When Fall comes, as a child of a farm family and an organic farmer, I think of harvesting the bounty that the summer sun and rains have grown for us. When it comes to harvesting, I think of eating the wonderful, comforting food—potatoes, carrots, cabbage, squash. Lately, I specifically think of chili and corn bread. Mmm! Mmm! I was trained to smother my corn bread with butter and maple syrup. Mmm! Mmm! Just thinking about it makes me want to have some now!

In the Fall, I also think of “boiled supper.” My mom used to have that regularly in the fall and winter. She would put potatoes, carrots, onions and cabbage together into a big pot and just boil it all together until the potatoes and carrots softened. Back then, she would add a beef roast to the pot. The entire family would dive into it, sometimes putting ketchup all over it. We loved it!

I still love it, today! I often make it myself, now. But, as a yogi and vegetarian, instead of putting ketchup all over it and including the beef, Mary and I spread sour cream over these wonderful tasting fall crops. Mmm! Mmm! Gee! I think I would like some now!

It’s that wonderful sound of the people eating that makes cooking so joyful! Much work and mental emotion energy are often part of the preparation for the meal, especially if one wants to have a balanced diet and one wants to have a variety of high quality vegetarian meals, as Mary does. Mary loves to experiment with new tastes and new combinations of foods. That not only takes a lot of talent and learning (Mary has learned how to taste the food by just reading the recipe or thinking about the different spices to use), but it also takes a lot of time and energy.

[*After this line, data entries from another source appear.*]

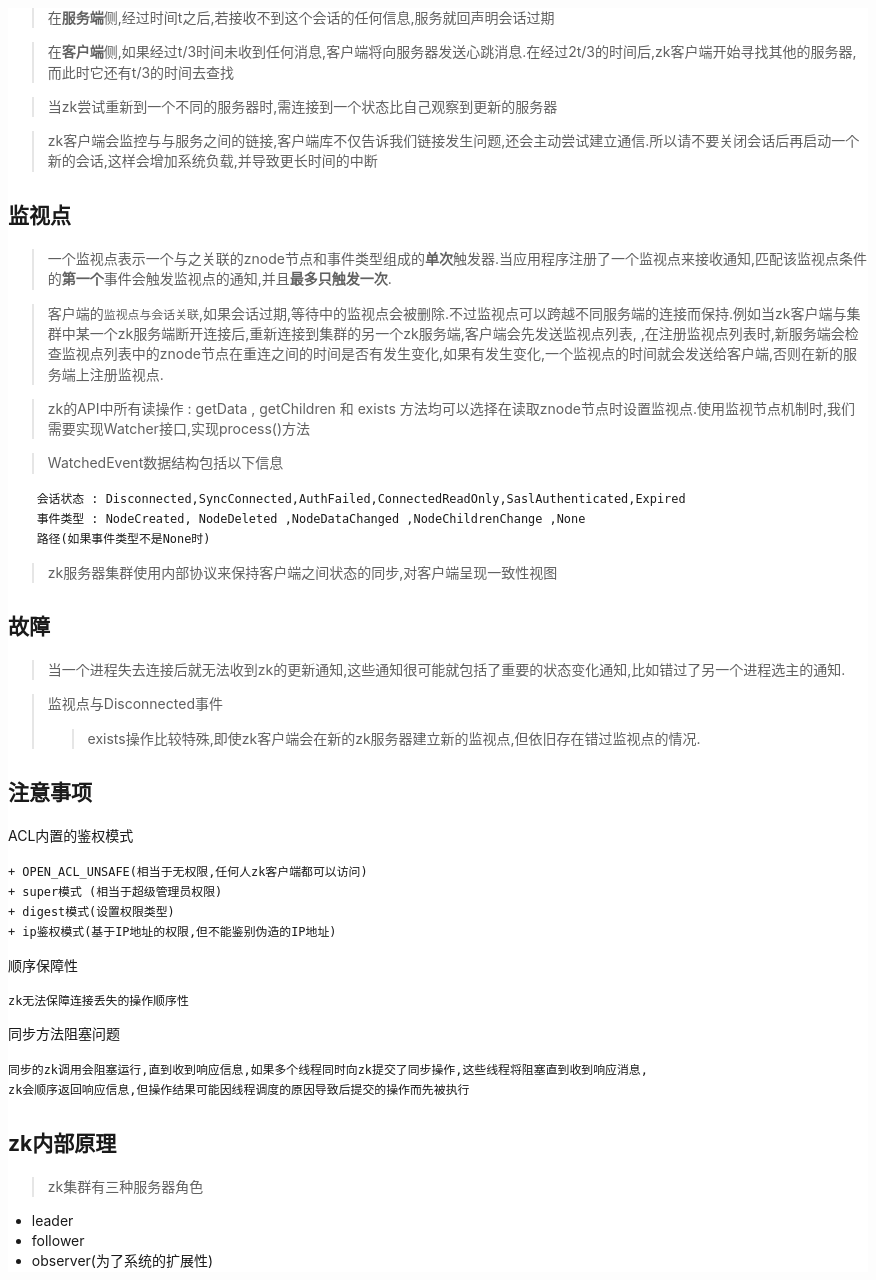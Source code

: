 >在**服务端**侧,经过时间t之后,若接收不到这个会话的任何信息,服务就回声明会话过期

>在**客户端**侧,如果经过t/3时间未收到任何消息,客户端将向服务器发送心跳消息.在经过2t/3的时间后,zk客户端开始寻找其他的服务器,而此时它还有t/3的时间去查找

>当zk尝试重新到一个不同的服务器时,需连接到一个状态比自己观察到更新的服务器

>zk客户端会监控与与服务之间的链接,客户端库不仅告诉我们链接发生问题,还会主动尝试建立通信.所以请不要关闭会话后再启动一个新的会话,这样会增加系统负载,并导致更长时间的中断


监视点
-
>一个监视点表示一个与之关联的znode节点和事件类型组成的**单次**触发器.当应用程序注册了一个监视点来接收通知,匹配该监视点条件的**第一个**事件会触发监视点的通知,并且**最多只触发一次**.

>客户端的`监视点与会话关联`,如果会话过期,等待中的监视点会被删除.不过监视点可以跨越不同服务端的连接而保持.例如当zk客户端与集群中某一个zk服务端断开连接后,重新连接到集群的另一个zk服务端,客户端会先发送监视点列表,
 ,在注册监视点列表时,新服务端会检查监视点列表中的znode节点在重连之间的时间是否有发生变化,如果有发生变化,一个监视点的时间就会发送给客户端,否则在新的服务端上注册监视点.
 
>zk的API中所有读操作 : getData , getChildren 和 exists 方法均可以选择在读取znode节点时设置监视点.使用监视节点机制时,我们需要实现Watcher接口,实现process()方法
 
>WatchedEvent数据结构包括以下信息

        会话状态 : Disconnected,SyncConnected,AuthFailed,ConnectedReadOnly,SaslAuthenticated,Expired
        事件类型 : NodeCreated, NodeDeleted ,NodeDataChanged ,NodeChildrenChange ,None
        路径(如果事件类型不是None时)
        
        
>zk服务器集群使用内部协议来保持客户端之间状态的同步,对客户端呈现一致性视图        


故障
-
>当一个进程失去连接后就无法收到zk的更新通知,这些通知很可能就包括了重要的状态变化通知,比如错过了另一个进程选主的通知.

>监视点与Disconnected事件
>>exists操作比较特殊,即使zk客户端会在新的zk服务器建立新的监视点,但依旧存在错过监视点的情况.



注意事项
-
ACL内置的鉴权模式

    + OPEN_ACL_UNSAFE(相当于无权限,任何人zk客户端都可以访问)
    + super模式 (相当于超级管理员权限)
    + digest模式(设置权限类型)
    + ip鉴权模式(基于IP地址的权限,但不能鉴别伪造的IP地址)
    
顺序保障性

    zk无法保障连接丢失的操作顺序性


同步方法阻塞问题
    
    同步的zk调用会阻塞运行,直到收到响应信息,如果多个线程同时向zk提交了同步操作,这些线程将阻塞直到收到响应消息,
    zk会顺序返回响应信息,但操作结果可能因线程调度的原因导致后提交的操作而先被执行

    
zk内部原理
-
>zk集群有三种服务器角色
+ leader
+ follower
+ observer(为了系统的扩展性)
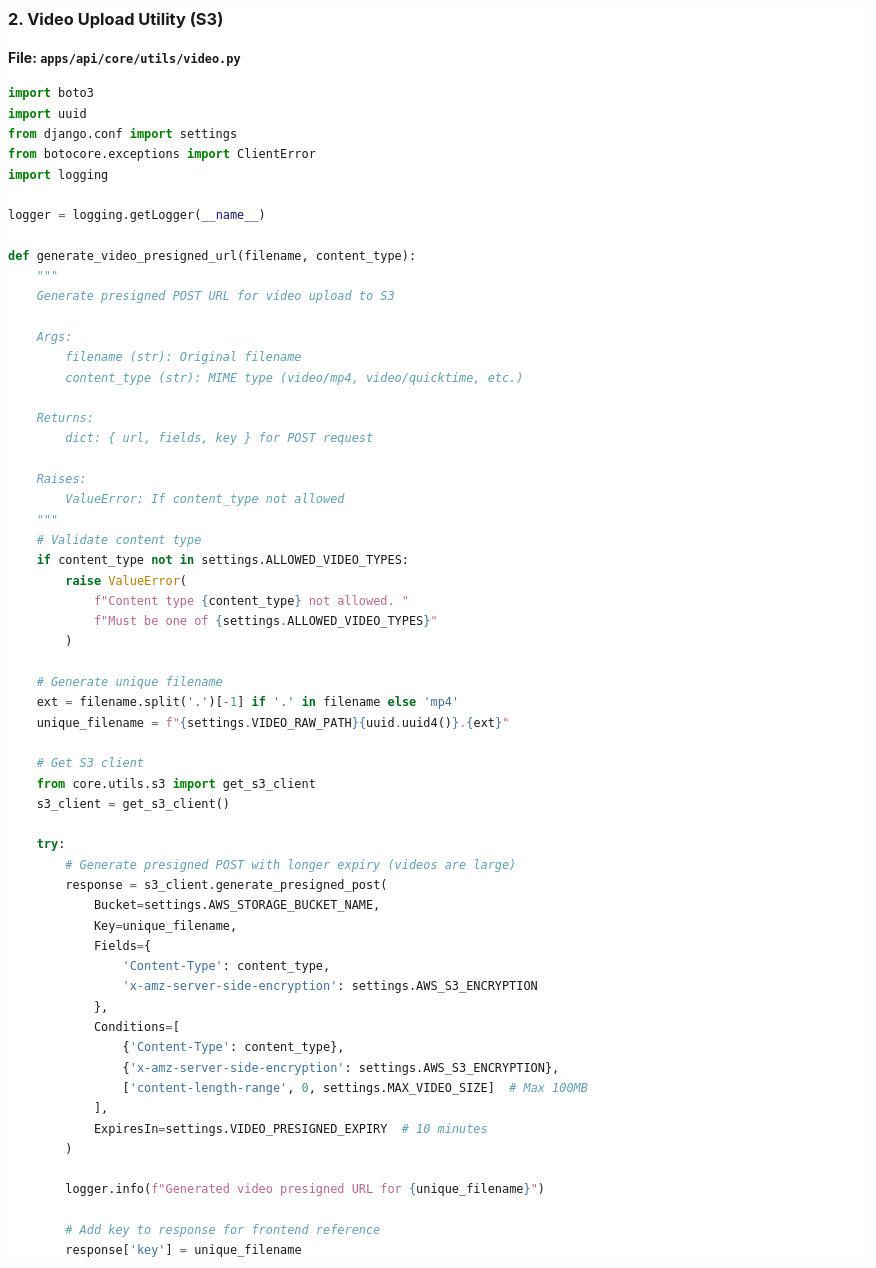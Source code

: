 ### 2. Video Upload Utility (S3)

**File: `apps/api/core/utils/video.py`**
```python
import boto3
import uuid
from django.conf import settings
from botocore.exceptions import ClientError
import logging

logger = logging.getLogger(__name__)

def generate_video_presigned_url(filename, content_type):
    """
    Generate presigned POST URL for video upload to S3

    Args:
        filename (str): Original filename
        content_type (str): MIME type (video/mp4, video/quicktime, etc.)

    Returns:
        dict: { url, fields, key } for POST request

    Raises:
        ValueError: If content_type not allowed
    """
    # Validate content type
    if content_type not in settings.ALLOWED_VIDEO_TYPES:
        raise ValueError(
            f"Content type {content_type} not allowed. "
            f"Must be one of {settings.ALLOWED_VIDEO_TYPES}"
        )

    # Generate unique filename
    ext = filename.split('.')[-1] if '.' in filename else 'mp4'
    unique_filename = f"{settings.VIDEO_RAW_PATH}{uuid.uuid4()}.{ext}"

    # Get S3 client
    from core.utils.s3 import get_s3_client
    s3_client = get_s3_client()

    try:
        # Generate presigned POST with longer expiry (videos are large)
        response = s3_client.generate_presigned_post(
            Bucket=settings.AWS_STORAGE_BUCKET_NAME,
            Key=unique_filename,
            Fields={
                'Content-Type': content_type,
                'x-amz-server-side-encryption': settings.AWS_S3_ENCRYPTION
            },
            Conditions=[
                {'Content-Type': content_type},
                {'x-amz-server-side-encryption': settings.AWS_S3_ENCRYPTION},
                ['content-length-range', 0, settings.MAX_VIDEO_SIZE]  # Max 100MB
            ],
            ExpiresIn=settings.VIDEO_PRESIGNED_EXPIRY  # 10 minutes
        )

        logger.info(f"Generated video presigned URL for {unique_filename}")

        # Add key to response for frontend reference
        response['key'] = unique_filename

```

The work of cooking becomes a joy when the anticipated pleasure on the face of the one who eats it bursts forth with the first taste. Food and preparing the food is not just to feed the body and taste buds. Both nourish the mind and the soul, bringing all those who eat into union with the Life Source and Force of the Universe—Brahman.

In yoga, Brahman means Consciousness. In yoga, Consciousness is one. All life, even the rocks and water, has consciousness. Eating is that one moment in the day when, especially after a prayer of gratitude, we have the opportunity to become one again with all of life.

That is the ultimate service of the cook. He or she gives us the opportunity to experience our union with God (Brahman) as we offer that food to our digestive fire (Agni), which transforms it into the vitamins, enzymes, minerals we need to continue our work on earth. Cooking is a selfless service (karmic action) to all who eat. The one who cooks is the extension of God because the cook transforms the fruit of the gardens into the life force and energy (prana) that is consumed by all of us. This life force (prana and consciousness in the food and in the preparation of the food) fulfills divine nature of all who indulge. When Mary sees the joy on my face from the food that she has prepared her Divine, Infinite, and Perfect essence is honored and glorified. Alleluia! Thank you, Mary! Thank you, all cooks!